Amazing how the spokes of my blog’s metaphorical wheel offer traction for other folks. Today I received an email from a lass who said she recognizes what it feels like to self-silence: she had read my blog on Dana Crowley Jack’s book about silencing the self.
Other folks have picked up my ruminations and re-posted them, and I recently found my opinion-editorial about cigarette packaging and persuasion popping up all over the internet.
My work connections pale in comparison to champion bloggers like Rebecca Skloot or Facebook pal Rob Schmidt, but it’s kinda cool to see my stuff on a blog for federal court rulings, on tobacco.org and health alerts.
My little ditty about what we can learn about relationships from prairie voles was picked up a website for biologists and my blog is listed (among others, like Science Friday) for folks interested in science communication.

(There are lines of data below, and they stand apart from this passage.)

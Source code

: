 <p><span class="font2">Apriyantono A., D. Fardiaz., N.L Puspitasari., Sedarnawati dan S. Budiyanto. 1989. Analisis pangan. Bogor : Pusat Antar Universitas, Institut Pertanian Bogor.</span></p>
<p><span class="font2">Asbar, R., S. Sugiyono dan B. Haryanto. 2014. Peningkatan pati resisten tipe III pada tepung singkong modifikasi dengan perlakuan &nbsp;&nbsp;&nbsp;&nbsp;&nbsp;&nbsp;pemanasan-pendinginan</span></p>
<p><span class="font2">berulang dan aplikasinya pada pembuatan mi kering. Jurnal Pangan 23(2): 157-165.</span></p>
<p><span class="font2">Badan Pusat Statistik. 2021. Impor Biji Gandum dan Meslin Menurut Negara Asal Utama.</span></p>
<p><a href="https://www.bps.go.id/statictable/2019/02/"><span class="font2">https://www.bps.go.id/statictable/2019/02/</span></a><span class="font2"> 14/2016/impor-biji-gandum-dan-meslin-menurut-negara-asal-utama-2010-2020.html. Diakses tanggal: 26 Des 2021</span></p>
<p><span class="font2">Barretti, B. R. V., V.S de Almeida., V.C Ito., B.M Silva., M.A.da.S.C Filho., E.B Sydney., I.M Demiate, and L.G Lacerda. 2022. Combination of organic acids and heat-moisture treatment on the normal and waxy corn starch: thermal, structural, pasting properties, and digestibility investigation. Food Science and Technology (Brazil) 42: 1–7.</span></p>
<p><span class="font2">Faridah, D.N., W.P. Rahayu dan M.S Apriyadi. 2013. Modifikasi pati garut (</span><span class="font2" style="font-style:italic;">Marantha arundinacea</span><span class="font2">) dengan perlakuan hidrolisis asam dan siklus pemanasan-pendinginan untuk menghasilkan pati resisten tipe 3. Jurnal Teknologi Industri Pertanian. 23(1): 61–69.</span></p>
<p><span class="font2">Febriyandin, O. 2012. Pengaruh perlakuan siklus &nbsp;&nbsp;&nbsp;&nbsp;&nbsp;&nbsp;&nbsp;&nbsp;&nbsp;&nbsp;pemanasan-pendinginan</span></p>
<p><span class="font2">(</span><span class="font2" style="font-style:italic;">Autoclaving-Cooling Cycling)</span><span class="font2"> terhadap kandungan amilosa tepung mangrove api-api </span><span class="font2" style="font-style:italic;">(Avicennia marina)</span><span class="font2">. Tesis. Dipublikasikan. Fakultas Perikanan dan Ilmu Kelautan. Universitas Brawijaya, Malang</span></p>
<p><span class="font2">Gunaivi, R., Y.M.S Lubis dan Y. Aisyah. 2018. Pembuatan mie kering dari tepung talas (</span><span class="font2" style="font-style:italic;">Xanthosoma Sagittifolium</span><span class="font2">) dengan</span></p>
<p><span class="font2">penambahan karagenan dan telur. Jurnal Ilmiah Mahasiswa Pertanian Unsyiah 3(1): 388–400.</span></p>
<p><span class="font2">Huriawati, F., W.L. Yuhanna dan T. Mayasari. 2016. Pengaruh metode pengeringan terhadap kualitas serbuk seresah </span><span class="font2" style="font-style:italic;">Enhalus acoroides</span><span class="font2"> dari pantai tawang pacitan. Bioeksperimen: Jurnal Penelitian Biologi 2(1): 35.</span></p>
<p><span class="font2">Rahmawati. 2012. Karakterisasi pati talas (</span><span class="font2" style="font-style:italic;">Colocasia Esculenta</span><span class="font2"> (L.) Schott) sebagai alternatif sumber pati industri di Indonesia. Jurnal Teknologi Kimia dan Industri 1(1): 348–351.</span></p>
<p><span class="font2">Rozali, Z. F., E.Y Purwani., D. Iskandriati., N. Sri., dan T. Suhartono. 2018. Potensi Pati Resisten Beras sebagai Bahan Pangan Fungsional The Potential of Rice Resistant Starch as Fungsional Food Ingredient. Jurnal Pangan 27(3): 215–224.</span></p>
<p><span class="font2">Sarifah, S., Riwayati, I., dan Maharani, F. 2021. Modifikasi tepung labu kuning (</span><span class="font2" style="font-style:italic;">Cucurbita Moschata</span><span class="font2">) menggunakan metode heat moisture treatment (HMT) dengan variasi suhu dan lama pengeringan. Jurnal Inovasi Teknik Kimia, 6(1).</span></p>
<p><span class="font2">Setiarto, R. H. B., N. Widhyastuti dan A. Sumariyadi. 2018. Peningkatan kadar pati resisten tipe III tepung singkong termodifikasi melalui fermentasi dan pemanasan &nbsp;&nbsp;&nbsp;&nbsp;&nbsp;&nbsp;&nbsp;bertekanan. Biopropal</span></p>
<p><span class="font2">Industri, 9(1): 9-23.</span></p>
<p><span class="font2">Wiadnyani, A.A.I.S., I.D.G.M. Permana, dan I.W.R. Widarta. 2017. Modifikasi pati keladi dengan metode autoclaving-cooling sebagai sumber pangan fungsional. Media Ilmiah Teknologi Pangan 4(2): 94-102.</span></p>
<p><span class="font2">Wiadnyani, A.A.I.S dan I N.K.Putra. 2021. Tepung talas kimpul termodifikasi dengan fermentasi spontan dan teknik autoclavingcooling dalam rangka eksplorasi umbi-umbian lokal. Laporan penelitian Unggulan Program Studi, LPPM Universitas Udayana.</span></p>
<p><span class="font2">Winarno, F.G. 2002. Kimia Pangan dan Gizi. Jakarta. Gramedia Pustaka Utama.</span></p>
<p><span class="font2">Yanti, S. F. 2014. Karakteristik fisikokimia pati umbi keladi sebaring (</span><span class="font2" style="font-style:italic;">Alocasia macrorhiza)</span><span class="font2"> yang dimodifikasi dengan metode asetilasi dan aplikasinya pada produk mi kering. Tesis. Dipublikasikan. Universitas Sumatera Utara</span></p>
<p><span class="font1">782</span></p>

My blog even got a shout-out in Scientific American.
What began as a project during my fellowship with the Smithsonian in 2010 to focus my energies on Native science has expanded into thoughtful commentary on ways of looking at the world. Not just ways of knowing, but ways of feeling.
And the blogs that get the greatest responses aren’t the ones about theory, epistemologies and ontologies.
People respond warmly to heart-felt loss and discovery, and to my personal stories.
Seems that your need to burrow down to the bones to get to the crux of the matter, and that’s what resonates with readers.